The Margaret P. Ford Honor Scholarship was established in honor of the late Professor Emerita Margaret P. Ford, who taught English at Hood from 1964 to 1987, and served as chair of the department for many years. She taught numerous courses in American literature and was a student of the life and writings of William Faulkner. This scholarship was established by Hood’s Board of Trustees to honor Professor Ford. The prize is awarded annually at the discretion of the English department faculty. Kamryn Grosh is this year’s recipient.

Kamryn is a senior from Smithsburg, Maryland. Her major is English, and she is pursuing certification in the secondary education program. She works as an instructor at her dojo in Smithsburg. After graduation, she plans to teach English while continuing to write creatively.

The German Embassy Prize of the Washington Embassy of the Federal Republic of Germany is awarded in recognition of outstanding achievement in German language and literature. The prize goes to Gabrielle Mathis.

Gabrielle is a French-German major who loves learning about French and German language, literature and culture. After graduation this spring, she plans on continuing her studies to become a French teacher. 

The Edenia Guillermo Award is awarded to a senior Hispanic student who has achieved the highest academic record in four years of study. This prize was established in 1983 to honor Edenia Guillermo, professor emerita of Spanish, who taught at Hood from 1975 to 1983; she died in 2002. Natalie Kolosieke is this year’s award winner.

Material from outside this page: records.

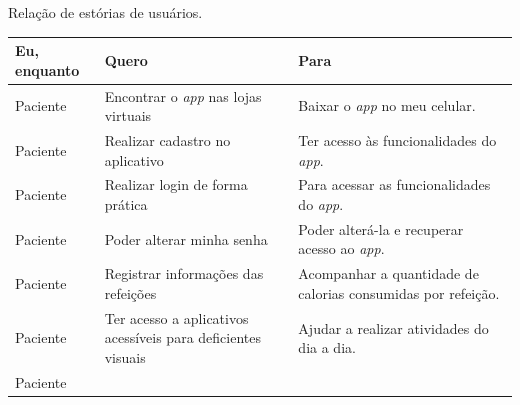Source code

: \begin{quadro}[htb]
    \begin{center}
        \ABNTEXfontereduzida
        \caption{Relação de estórias de usuários.}
        \label{tab-est-usr}
        \begin{tabular}{p{2.0cm}|p{5.0cm}|p{7.0cm}}
            \textbf{Eu, enquanto}                                          & \textbf{Quero} & \textbf{Para}                     \\
            \hline
            Paciente                                                       &
            Encontrar o \emph{app} nas lojas virtuais                      &
            Baixar o \emph{app} no meu celular.                                                                                 \\
            \hline
            Paciente                                                       &
            Realizar cadastro no aplicativo                                &
            Ter acesso às funcionalidades do \emph{app}.                                                                        \\
            \hline
            Paciente                                                       &
            Realizar login de forma prática                                &
            Para acessar as funcionalidades do \emph{app}.                                                                      \\
            \hline
            Paciente                                                       &
            Poder alterar minha senha                                      &
            Poder alterá\@-la e recuperar acesso ao \emph{app}.                                                                 \\
            \hline
            Paciente                                                       &
            Registrar informações das refeições                            &
            Acompanhar a quantidade de calorias consumidas por refeição.                                                        \\
            \hline
            Paciente                                                       &
            Ter acesso a aplicativos acessíveis para deficientes visuais   &
            Ajudar a realizar atividades do dia a dia.                                                                          \\
            \hline
            Paciente                                                       &

\end{tabular}
\end{center}
\end{quadro}
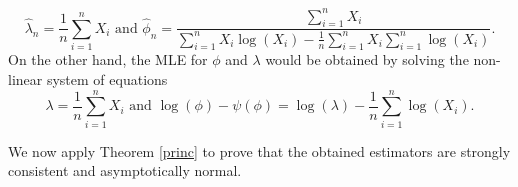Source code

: \documentclass[10pt,a4paper,onecolumn]{article} %
\begin{document}
\begin{equation}\label{verogg21}
\hat\lambda_n=\frac{1}{n}\sum_{i=1}^n{X_i}\mbox{ and }
\hat\phi_n=\frac{\sum_{i=1}^n X_i}{\sum_{i=1}^n X_i \log\left(X_i\right) -\frac{1}{n}\sum_{i=1}^n X_i\sum_{i=1}^n \log\left(X_i\right)}.
\end{equation}
On the other hand, the MLE for $\phi$ and $\lambda$ would be obtained by solving the non-linear system of equations
\begin{equation}\label{verogg23}
\lambda=\frac{1}{n}\sum_{i=1}^n X_i\mbox{ and }\log(\phi)-\psi(\phi)=\log(\lambda)-\frac{1}{n}\sum_{i=1}^n{\log\left(X_i\right)}. 
 \end{equation}

We now apply Theorem \ref{princ} to prove that the obtained estimators are strongly consistent and asymptotically normal.
\end{document}
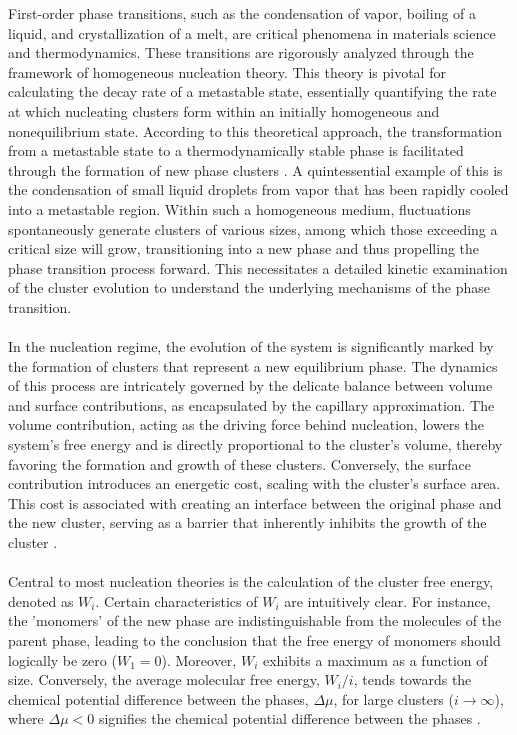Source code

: First-order phase transitions, such as the condensation of vapor, boiling of a liquid, and crystallization of a melt, are critical phenomena in materials science and thermodynamics. These transitions are rigorously analyzed through the framework of homogeneous nucleation theory. This theory is pivotal for calculating the decay rate of a metastable state, essentially quantifying the rate at which nucleating clusters form within an initially homogeneous and nonequilibrium state. According to this theoretical approach, the transformation from a metastable state to a thermodynamically stable phase is facilitated through the formation of new phase clusters \cite{Larissa}. A quintessential example of this is the condensation of small liquid droplets from vapor that has been rapidly cooled into a metastable region. Within such a homogeneous medium, fluctuations spontaneously generate clusters of various sizes, among which those exceeding a critical size will grow, transitioning into a new phase and thus propelling the phase transition process forward. This necessitates a detailed kinetic examination of the cluster evolution to understand the underlying mechanisms of the phase transition.

\paragraph{} In the nucleation regime, the evolution of the system is significantly marked by the formation of clusters that represent a new equilibrium phase. The dynamics of this process are intricately governed by the delicate balance between volume and surface contributions, as encapsulated by the capillary approximation. The volume contribution, acting as the driving force behind nucleation, lowers the system's free energy and is directly proportional to the cluster's volume, thereby favoring the formation and growth of these clusters. Conversely, the surface contribution introduces an energetic cost, scaling with the cluster's surface area. This cost is associated with creating an interface between the original phase and the new cluster, serving as a barrier that inherently inhibits the growth of the cluster \cite{Clouet1}.

\paragraph{} Central to most nucleation theories is the calculation of the cluster free energy, denoted as \(W_i\). Certain characteristics of \(W_i\) are intuitively clear. For instance, the 'monomers' of the new phase are indistinguishable from the molecules of the parent phase, leading to the conclusion that the free energy of monomers should logically be zero (\(W_1 = 0\)). Moreover, \(W_i\) exhibits a maximum as a function of size. Conversely, the average molecular free energy, \(W_i/i\), tends towards the chemical potential difference between the phases, \(\Delta \mu\), for large clusters (\(i \rightarrow \infty\)), where \(\Delta \mu < 0\) signifies the chemical potential difference between the phases \cite{Laszlo1}.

Natalie is an economics major with a concentration in political economy from North Carolina.

The E. Louise Leonard Prize is awarded annually to a senior whose major subject is French and who has done excellent work in the language and literature of France. Associate Professor Emerita E. Louise Leonard taught French and Italian at Hood from 1926 to 1970. The prize was established and endowed in 1969 by former students of Professor Leonard for whom she was an exemplar and inspiration. Marisa Reel is this year’s recipient.

Marisa is a graduating senior double majoring in French and archaeology. She completed a Summer Research Institute project in Paris with Dr. Course last year, and this year she is working on a Departmental Honors project in French and art and archaeology.

The Jack and Janet Spaulding Nunn ’61 French Prize is awarded to the most outstanding student studying abroad in France and to academically outstanding first-year students who intend to be French majors. Janet Nunn, a 1961 Hood alumna and long-time Francophile, funded this prize to support the study of French language and culture at Hood. Zoe Brown, Autumn Feeser and Elile Kebede share this year’s prize.

Zoe is a first-year student from Gaithersburg, Maryland.

Autumn is a first-year student from Taneytown, Maryland.

Elile is currently a sophomore majoring in French and accounting, minoring in Arabic and Middle Eastern Studies and studying abroad in Paris in the fall.

The Marion MacPhail Prize is awarded to a senior major in Spanish who is not a native Spanish speaker and has not lived in a Spanish-speaking country for more than three months prior to entering Hood College. This award is given in recognition of proficiency in the Spanish language. Professor MacPhail, associate professor emerita of modern languages, taught French and Spanish at Hood from 1926 until 1966; she died in 1980. This year’s recipient is Ionel Popescul.

Ionel is a double major in criminal justice and Spanish. In the fall of 2019, he studied abroad at the university in Barcelona. He is a member of the Sigma Delta Pi Hispanic honor society. Ionel loves languages, especially Spanish and its cultures and after graduation this spring, he would like to work for the FBI or CIA as a language specialist.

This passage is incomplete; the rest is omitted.